In a statement following release of the report, USA -based Boeing declared that the MAX, its newest plane, is safe.

The pilot and co-pilot on the two flights reacted differently to the multiple errors messages and malfunctions. They also ran safety checklists.

It is unclear why the pilots did not employ procedures to disable the automated system.

Several experts said, however, that Boeing likely will have to consider changes in the new anti-stall system, perhaps developing an algorithm to disregard sensor readings that appear off-base.

The plane's automatic safety system repeatedly pushed the plane's nose down, according to a draft of a preliminary report by Indonesian authorities.

There are steps pilots can take to manually override the system, but it's not clear if the Lion Air pilots aboard flight JT610 knew them. The government report suggests the airplane should have been removed from service because of earlier reports about problems.

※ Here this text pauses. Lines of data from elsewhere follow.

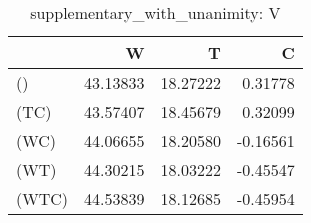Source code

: \begin{table}
\centering
\caption{supplementary_with_unanimity: V}
\begin{tabular}{lrrr}
\toprule
{} &        W &        T &        C \\
\midrule
()    & 43.13833 & 18.27222 &  0.31778 \\
(TC)  & 43.57407 & 18.45679 &  0.32099 \\
(WC)  & 44.06655 & 18.20580 & -0.16561 \\
(WT)  & 44.30215 & 18.03222 & -0.45547 \\
(WTC) & 44.53839 & 18.12685 & -0.45954 \\
\bottomrule
\end{tabular}
\end{table}
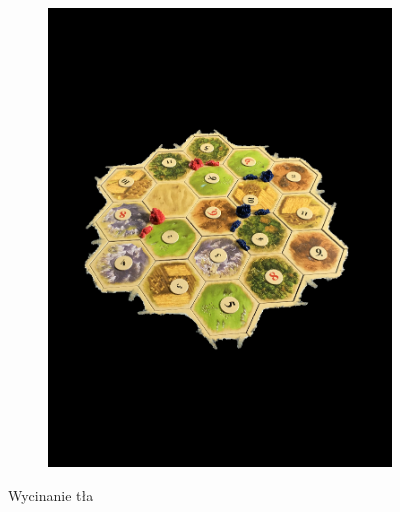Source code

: \documentclass[a4paper]{article}
\begin{document}
\begin{figure}[H]
\begin{subfigure}[t]{0.3\linewidth}
            \includegraphics[width=\linewidth]{pictures/steps/background_cut.png}
        \end{subfigure}
        \caption{Wycinanie tła}
        \label{fig:step1b}
    \end{figure}
\end{document}
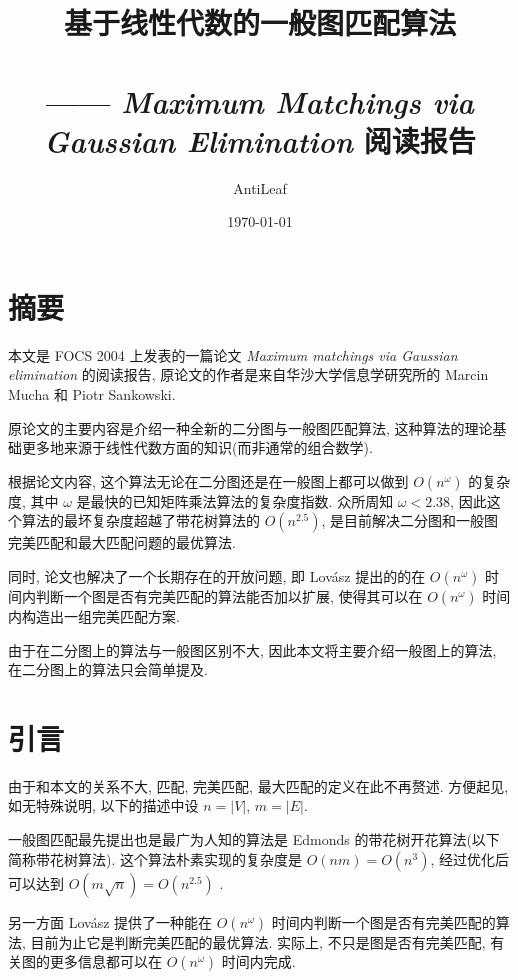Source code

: \documentclass[a4paper]{article}
\title {基于线性代数的一般图匹配算法 \\ ~ \\ \small{—— \emph{Maximum Matchings via Gaussian Elimination} 阅读报告}}
\author {AntiLeaf}
\date {\today}
\begin{document}
	
	\maketitle
	\tableofcontents

	\newpage

	\section{摘要}

		\hspace{2em}本文是 FOCS 2004 上发表的一篇论文 \textit{Maximum matchings via Gaussian elimination} \cite{original} 的阅读报告, 原论文的作者是来自华沙大学信息学研究所的 Marcin Mucha 和 Piotr Sankowski.
		
		原论文的主要内容是介绍一种全新的二分图与一般图匹配算法, 这种算法的理论基础更多地来源于线性代数方面的知识(而非通常的组合数学).

		根据论文内容, 这个算法无论在二分图还是在一般图上都可以做到 $O(n^\omega)$ 的复杂度, 其中 $\omega$ 是最快的已知矩阵乘法算法的复杂度指数. 众所周知 $\omega < 2.38$, 因此这个算法的最坏复杂度超越了带花树算法的 $O(n^{2.5})$, 是目前解决二分图和一般图完美匹配和最大匹配问题的最优算法.

		同时, 论文也解决了一个长期存在的开放问题, 即 Lov\'asz 提出的的在 $O(n^{\omega})$ 时间内判断一个图是否有完美匹配的算法能否加以扩展, 使得其可以在 $O(n^{\omega})$ 时间内构造出一组完美匹配方案.

		由于在二分图上的算法与一般图区别不大, 因此本文将主要介绍一般图上的算法, 在二分图上的算法只会简单提及.

	\section{引言}

		\hspace{2em}由于和本文的关系不大, 匹配, 完美匹配, 最大匹配的定义在此不再赘述. 方便起见, 如无特殊说明, 以下的描述中设 $n = |V|$, $m = |E|$.

		一般图匹配最先提出也是最广为人知的算法是 Edmonds \cite{blossom} 的带花树开花算法(以下简称带花树算法). 这个算法朴素实现的复杂度是 $O(nm) = O(n^3)$, 经过优化后可以达到 $O(m\sqrt n) = O(n^{2.5})$ \cite{optimized} .

		另一方面 Lov\'asz \cite{lovasz} 提供了一种能在 $O(n^\omega)$ 时间内判断一个图是否有完美匹配的算法, 目前为止它是判断完美匹配的最优算法. 实际上, 不只是图是否有完美匹配, 有关图的更多信息都可以在 $O(n^\omega)$ 时间内完成.
\end{document}

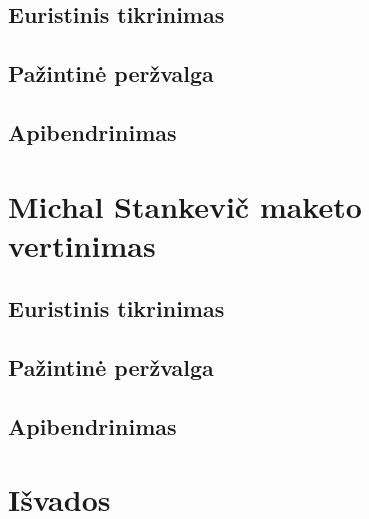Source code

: \documentclass[oneside]{VUMIFPSkursinis}
\begin{document}
\subsection{Euristinis tikrinimas}
\subsection{Pažintinė peržvalga}
\subsection{Apibendrinimas}
\section{Michal Stankevič maketo vertinimas}
\subsection{Euristinis tikrinimas}
\subsection{Pažintinė peržvalga}
\subsection{Apibendrinimas}
\section{Išvados}
\end{document}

The NTSC investigation shows that throughout the flight faulty sensors were feeding the system incorrect readings and the pilots were continually battling to prevent it from forcing the nose of the plane down right up until the crash.

The report has recommended that Lion Air improve its safety culture, to enable pilots to make proper decisions - including deciding to discontinue a flight if the plane becomes un-airworthy.

He also noticed that the aircraft was automatically trimming nose down and after this happened three times the co-pilot, who was flying the aircraft, commented that the control column as too heavy to hold back.

Pilots experienced several problems with the aircraft in the days leading up to the October 29 crash, investigators said - including a faulty airspeed sensor, altitude indicators and angle-of-attack sensors that should have grounded the plane.

Boeing Chief Executive Dennis Muilenburg said earlier this month that Boeing provides "all of the information that's needed to safely fly our airplanes" but the jet's manual and training methods have come under scrutiny after the crash. "Every accident is a combination of events, so there is disappointment all around here", he said. Crash investigators will attempt to reconstruct the crash at a Boeing facility in Chicago.

Boeing has a great deal at stake in defending its plane.

Its co-founder Rusdi Kirana - who described his own airline as the "worst in the world" in a 2015 interview - is a close confidante of President Joko Widodo, who appointed him to the key post of Indonesia's ambassador to neighbouring Malaysia. Pilots at American Airlines and Southwest Airlines complained this month that they had not been given all information about the new automated anti-stall safety system on the MAX. However, its share price rose on today's news.